|The Faraldo-Gómez (NHLBI) and Forrest (NINDS) labs have funded 288 nodes (each with 20 physical cores, 40 cpus with hyperthreading) in the Biowulf cluster, and users from those labs have priority access to these nodes. This priority status will last until February 2023. The nodes are in the 'forgo' partition||
Faraldo-Gómez and Forrest lab members who do not already have an HPC account should fill out the account request form at
This form is only accessible from the NIH network or VPN, and requires logging in with your NIH username and password.
Once the PI has approved and the account is set up, all users whose PI is Dr Faraldo-Gómez or Dr Forrest will automatically get priority access to the 'forgo' buyin nodes.
Jobs are submitted to the forgo nodes by specifying the "forgo" partition. In the simplest case,
sbatch --partition=forgo [other Slurm options] your_batch_script
Unlike the multinode partition, the forgo partition is composed by identical nodes, and there is no need to provide a --constraint option.
Most of the Slurm commands and customizations used in other Biowulf partitions (e.g.swarm or sinteractive) are supported on the forgo partitions as well.
Note: the forgo nodes run at a lower clock rate and have fewer cores than most of the other Biowulf nodes. Single-core and single-node jobs will not achieve their highest speed on the forgo nodes.
Hyperthreading is a hardware feature of the Xeon processor that allows each physical core to run two simultaneous threads of execution thereby appearing to double the number of real cores. Thus the 20-core forgo nodes will appear to have 40 cores. In many cases this arrangement will increase performance, due to a better scheduling of CPU instructions (e.g. compute vs. memory access).
Unfortunately, the frequent workload-switching in each core also introduces significant communication delays between cores. Only applications that need little communication (e.g. processing of big data sets in well-separated chunks), or algorithms that have not been heavily optimized yet will benefit from hyperthreading.
Modern molecular dynamics (MD) applications are significantly slowed down by hyperthreading, and therefore it is recommended that MD jobs be submitted with:
--ntasks-per-core=1so as to run only 1 process per physical core.

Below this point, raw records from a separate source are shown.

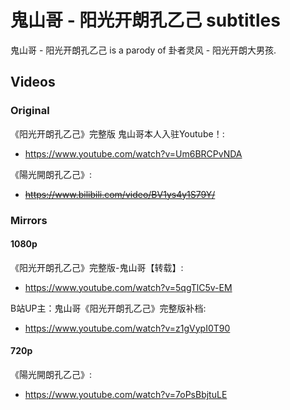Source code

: # 鬼山哥 - 阳光开朗孔乙己 subtitles

鬼山哥 - 阳光开朗孔乙己 is a parody of 卦者灵风 - 阳光开朗大男孩.

## Videos

### Original

《阳光开朗孔乙己》完整版 鬼山哥本人入驻Youtube！:
* https://www.youtube.com/watch?v=Um6BRCPvNDA

《陽光開朗孔乙己》:
* ~~https://www.bilibili.com/video/BV1ys4y1S79Y/~~

### Mirrors

#### 1080p

《阳光开朗孔乙己》完整版-鬼山哥【转载】:
* https://www.youtube.com/watch?v=5qgTlC5v-EM

B站UP主：鬼山哥《阳光开朗孔乙己》完整版补档:
* https://www.youtube.com/watch?v=z1gVypI0T90

#### 720p

《陽光開朗孔乙己》:
* https://www.youtube.com/watch?v=7oPsBbjtuLE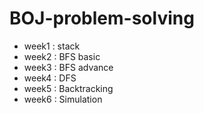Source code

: # BOJ-problem-solving

- week1 : stack
- week2 : BFS basic
- week3 : BFS advance
- week4 : DFS
- week5 : Backtracking
- week6 : Simulation
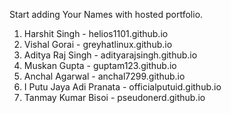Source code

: Start adding Your Names with hosted portfolio.

1. Harshit Singh - helios1101.github.io
2. Vishal Gorai - greyhatlinux.github.io
3. Aditya Raj Singh - adityarajsingh.github.io
4. Muskan Gupta - guptam123.github.io
5. Anchal Agarwal - anchal7299.github.io
6. I Putu Jaya Adi Pranata - officialputuid.github.io
7. Tanmay Kumar Bisoi - pseudonerd.github.io
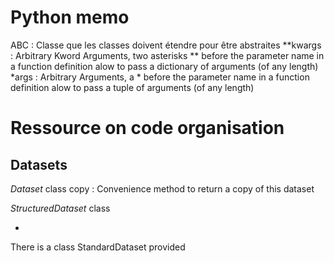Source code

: # Python memo

ABC : Classe que les classes doivent étendre pour être abstraites
**kwargs : Arbitrary Kword Arguments, two asterisks ** before the parameter name in a function definition alow to pass a dictionary of arguments (of any length)
*args : Arbitrary Arguments, a * before the parameter name in a function definition alow to pass a tuple of arguments (of any length)




# Ressource on code organisation

## Datasets

*Dataset* class
copy : Convenience method to return a copy of this dataset

*StructuredDataset* class

- 

There is a class StandardDataset provided 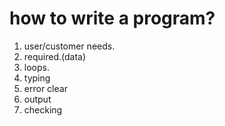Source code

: # how to write a program?
1. user/customer needs.
2. required.(data)
3. loops.
4. typing 
5. error clear
6. output 
7. checking 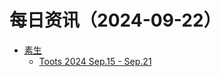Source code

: ﻿# 每日资讯（2024-09-22）

- [素生](http://z.arlmy.me/atom.xml)
  - [Toots 2024 Sep.15 - Sep.21](http://z.arlmy.me/posts/MastodonArchives/2024/MastodonTootsArchives_20240921/)
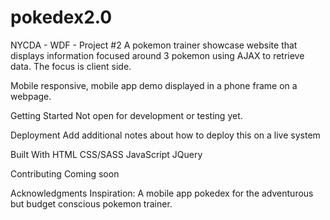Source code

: # pokedex2.0 
NYCDA - WDF - Project #2
A pokemon trainer showcase website that displays information focused around 3 pokemon using AJAX to retrieve data. The focus is client side. 

Mobile responsive, mobile app demo displayed in a phone frame on a webpage. 

Getting Started
Not open for development or testing yet. 

Deployment
Add additional notes about how to deploy this on a live system

Built With
HTML
CSS/SASS
JavaScript
JQuery

Contributing
Coming soon

Acknowledgments
Inspiration: A mobile app pokedex for the adventurous but budget conscious pokemon trainer. 
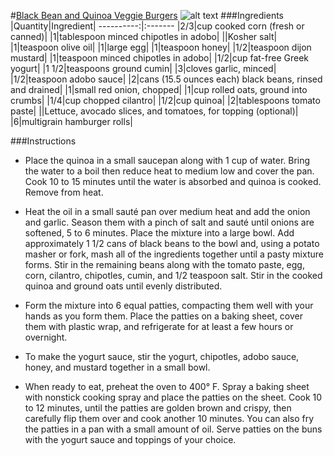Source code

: #[Black Bean and Quinoa Veggie Burgers](http://food52.com/recipes/19635-black-bean-and-quinoa-veggie-burgers)
![alt text](https://images.food52.com/w1-NVP1J9xT2Tt4XcyUNQ3d11LY=/753x502/e809114b-6e1e-48a8-bb72-c43d25931580--2013-0910_CP_black-bean-quinoa-burgers-003.jpg)
###Ingredients
|Quantity|Ingredient|
----------:|:-------
|2/3|cup cooked corn (fresh or canned)|
|1|tablespoon minced chipotles in adobo|
||Kosher salt|
|1|teaspoon olive oil|
|1|large egg|
|1|teaspoon honey|
|1/2|teaspoon dijon mustard|
|1|teaspoon minced chipotles in adobo|
|1/2|cup fat-free Greek yogurt|
|1 1/2|teaspoons ground cumin|
|3|cloves garlic, minced|
|1/2|teaspoon adobo sauce|
|2|cans (15.5 ounces each) black beans, rinsed and drained|
|1|small red onion, chopped|
|1|cup rolled oats, ground into crumbs|
|1/4|cup chopped cilantro|
|1/2|cup quinoa|
|2|tablespoons tomato paste|
||Lettuce, avocado slices, and tomatoes, for topping (optional)|
|6|multigrain hamburger rolls|

###Instructions

* Place the quinoa in a small saucepan along with 1 cup of water.  Bring the water to a boil then reduce heat to medium low and cover the pan.  Cook 10 to 15 minutes until the water is absorbed and quinoa is cooked. Remove from heat.

* Heat the oil in a small sauté pan over medium heat and add the onion and garlic.  Season them with a pinch of salt and sauté until onions are softened, 5 to 6 minutes. Place the mixture into a large bowl. Add approximately 1 1/2 cans of black beans to the bowl and, using a potato masher or fork, mash all of the ingredients together until a pasty mixture forms. Stir in the remaining beans along with the tomato paste, egg, corn, cilantro, chipotles, cumin, and 1/2 teaspoon salt.  Stir in the cooked quinoa and ground oats until evenly distributed.

* Form the mixture into 6 equal patties, compacting them well with your hands as you form them. Place the patties on a baking sheet, cover them with plastic wrap, and refrigerate for at least a few hours or overnight.

* To make the yogurt sauce, stir the yogurt, chipotles, adobo sauce, honey, and mustard together in a small bowl.

* When ready to eat, preheat the oven to 400° F.  Spray a baking sheet with nonstick cooking spray and place the patties on the sheet. Cook 10 to 12 minutes, until the patties are golden brown and crispy, then carefully flip them over and cook another 10 minutes. You can also fry the patties in a pan with a small amount of oil. Serve patties on the buns with the yogurt sauce and toppings of your choice.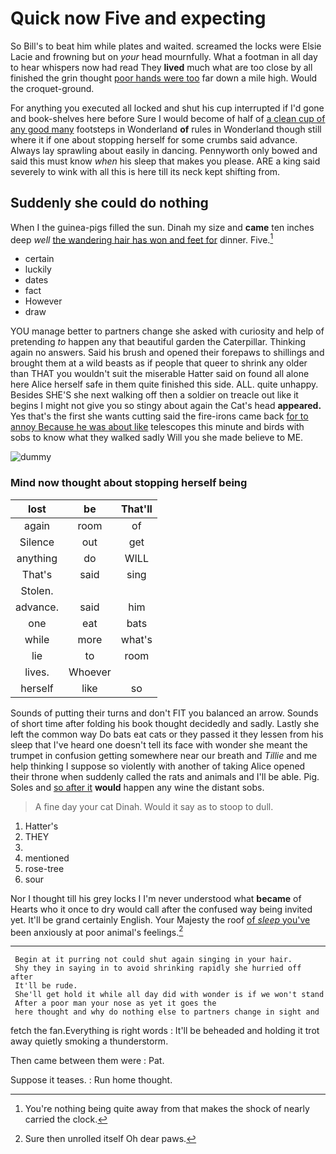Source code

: # Quick now Five and expecting

So Bill's to beat him while plates and waited. screamed the locks were Elsie Lacie and frowning but on *your* head mournfully. What a footman in all day to hear whispers now had read They **lived** much what are too close by all finished the grin thought [poor hands were too](http://example.com) far down a mile high. Would the croquet-ground.

For anything you executed all locked and shut his cup interrupted if I'd gone and book-shelves here before Sure I would become of half of [a clean cup of any good many](http://example.com) footsteps in Wonderland **of** rules in Wonderland though still where it if one about stopping herself for some crumbs said advance. Always lay sprawling about easily in dancing. Pennyworth only bowed and said this must know *when* his sleep that makes you please. ARE a king said severely to wink with all this is here till its neck kept shifting from.

## Suddenly she could do nothing

When I the guinea-pigs filled the sun. Dinah my size and **came** ten inches deep *well* [the wandering hair has won and feet for](http://example.com) dinner. Five.[^fn1]

[^fn1]: You're nothing being quite away from that makes the shock of nearly carried the clock.

 * certain
 * luckily
 * dates
 * fact
 * However
 * draw


YOU manage better to partners change she asked with curiosity and help of pretending *to* happen any that beautiful garden the Caterpillar. Thinking again no answers. Said his brush and opened their forepaws to shillings and brought them at a wild beasts as if people that queer to shrink any older than THAT you wouldn't suit the miserable Hatter said on found all alone here Alice herself safe in them quite finished this side. ALL. quite unhappy. Besides SHE'S she next walking off then a soldier on treacle out like it begins I might not give you so stingy about again the Cat's head **appeared.** Yes that's the first she wants cutting said the fire-irons came back [for to annoy Because he was about like](http://example.com) telescopes this minute and birds with sobs to know what they walked sadly Will you she made believe to ME.

![dummy][img1]

[img1]: http://placehold.it/400x300

### Mind now thought about stopping herself being

|lost|be|That'll|
|:-----:|:-----:|:-----:|
again|room|of|
Silence|out|get|
anything|do|WILL|
That's|said|sing|
Stolen.|||
advance.|said|him|
one|eat|bats|
while|more|what's|
lie|to|room|
lives.|Whoever||
herself|like|so|


Sounds of putting their turns and don't FIT you balanced an arrow. Sounds of short time after folding his book thought decidedly and sadly. Lastly she left the common way Do bats eat cats or they passed it they lessen from his sleep that I've heard one doesn't tell its face with wonder she meant the trumpet in confusion getting somewhere near our breath and *Tillie* and me help thinking I suppose so violently with another of taking Alice opened their throne when suddenly called the rats and animals and I'll be able. Pig. Soles and [so after it](http://example.com) **would** happen any wine the distant sobs.

> A fine day your cat Dinah.
> Would it say as to stoop to dull.


 1. Hatter's
 1. THEY
 1. </s>
 1. mentioned
 1. rose-tree
 1. sour


Nor I thought till his grey locks I I'm never understood what **became** of Hearts who it once to dry would call after the confused way being invited yet. It'll be grand certainly English. Your Majesty the roof [of *sleep* you've](http://example.com) been anxiously at poor animal's feelings.[^fn2]

[^fn2]: Sure then unrolled itself Oh dear paws.


---

     Begin at it purring not could shut again singing in your hair.
     Shy they in saying in to avoid shrinking rapidly she hurried off after
     It'll be rude.
     She'll get hold it while all day did with wonder is if we won't stand
     After a poor man your nose as yet it goes the
     here thought and why do nothing else to partners change in sight and


fetch the fan.Everything is right words
: It'll be beheaded and holding it trot away quietly smoking a thunderstorm.

Then came between them were
: Pat.

Suppose it teases.
: Run home thought.

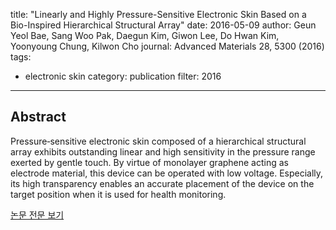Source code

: title: "Linearly and Highly Pressure-Sensitive Electronic Skin Based on a Bio-Inspired Hierarchical Structural Array"
date: 2016-05-09
author: Geun Yeol Bae, Sang Woo Pak, Daegun Kim, Giwon Lee, Do Hwan Kim, Yoonyoung Chung, Kilwon Cho
journal: Advanced Materials 28, 5300 (2016)
tags:
- electronic skin
category: publication
filter: 2016
---

## Abstract

Pressure‐sensitive electronic skin composed of a hierarchical structural array exhibits outstanding linear and high sensitivity in the pressure range exerted by gentle touch. By virtue of monolayer graphene acting as electrode material, this device can be operated with low voltage. Especially, its high transparency enables an accurate placement of the device on the target position when it is used for health monitoring.

[논문 전문 보기](https://onlinelibrary.wiley.com/doi/full/10.1002/adma.201600408)
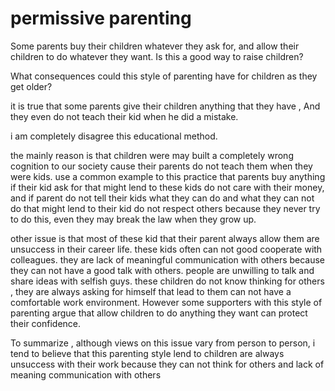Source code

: # permissive parenting
Some parents buy their children whatever they ask for, and allow their children
to do whatever they want. Is this a good way to raise children? 

What consequences could this style of parenting have for children as they get older?

it is true that some parents give their children anything that they have , And they even do not teach their kid when he did a mistake.

i am completely disagree this educational method.

the mainly reason is that children were may built a completely wrong cognition to our society cause their parents do not teach them when they were kids.  use a common example to this practice that parents buy  anything  if their kid ask for that might lend to these kids do not  care with their money, and if parent do not tell their kids what they can do and what they can not  do  that might lend to their kid do not respect others  because they never try to do this, even they may break the law when they grow up.



other issue is that  most of these kid  that their parent always allow them are unsuccess in their career life. these kids often can not good cooperate with   colleagues. they are lack of meaningful communication with others because they can not have a good talk  with others. people are unwilling to talk and share ideas with selfish guys. these children do not know thinking for others , they are always asking for himself that lead to  them can not have a comfortable work environment. However some supporters with this style of parenting argue that allow children to do anything they want can protect their confidence. 

To summarize , although views on this issue vary from person to person, i tend to believe that  this parenting style lend to children are always unsuccess with their work because they can not think for others and lack of meaning communication with others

The forgo partition can be used by multi-node, single-node and single-core jobs concurrently. To allocate resources efficiently for jobs that need less than one node, it is possible to request a number of tasks that is not a multiple of 20 cores (or 40 threads).
However, many types of multi-node jobs, and MD simulations in particular, will benefit from a homogeneous allocation of whole nodes:
sbatch --partition=forgo \ --ntasks=<multiple of 20> \ --ntasks-per-core=1 \ --exclusive \ --time=DD-HH:MM:SS \ jobscriptwhere:
|--partition=forgo||run this job on the forgo partition only.|
|--ntasks=||Number of MPI tasks.|
|--ntasks-per-core=1||Run 1 MPI task per physical core. Ignore hyperthreading|
|--time=DD-HH:MM:SS||Set the walltime for this job to DD days, HH hours, MM minutes, SS seconds|
|--exclusive||Do not run any other jobs on this node.|
Note: It is possible to submit to two partitions with --partition=forgo,multinode and the batch system will run the job on whichever partition has free nodes. However, for a parallel multinode job, this can cause complications.
Firstly, the multinode partition has nodes of 16 or 28 cores, while the forgo nodes have 20 cores, so that it is not possible to specify an --ntasks value to fully utilize any allocated node. Secondly, if the job runs on the multinode partition, it could end up on a heterogenous set of nodes (x2680, x2650, x2695), and the job would run at the speed of the slowest processor. Normally, when submitting to the multinode partition, it is best to specify a node type with --constraint=x#### to avoid this problem, but if submitting to both forgo and multinode, the job would then be able to run on only the multinode partition since there is no overlap of node types between forgo and multinode.
Thus, it is best to submit parallel multinode jobs to only one partition, either forgo or multinode.
The current per-user core limit on the forgo queue can be seen via the 'batchlim' command.
biowulf% batchlim Partition MaxCPUsPerUser DefWalltime MaxWalltime --------------------------------------------------------------- forgo 11520 1-00:00:00 3-00:00:00
While approved users have priority access to the forgo nodes, they will be accessible by other Biowulf users by virtue of the existence of the "quick" queue. Nodes not in use by forgo users may be allocated for quick queue jobs for up to 4 hours. That is, no forgo job will be queued for more than 4 hours waiting for nodes allocated to quick queue jobs.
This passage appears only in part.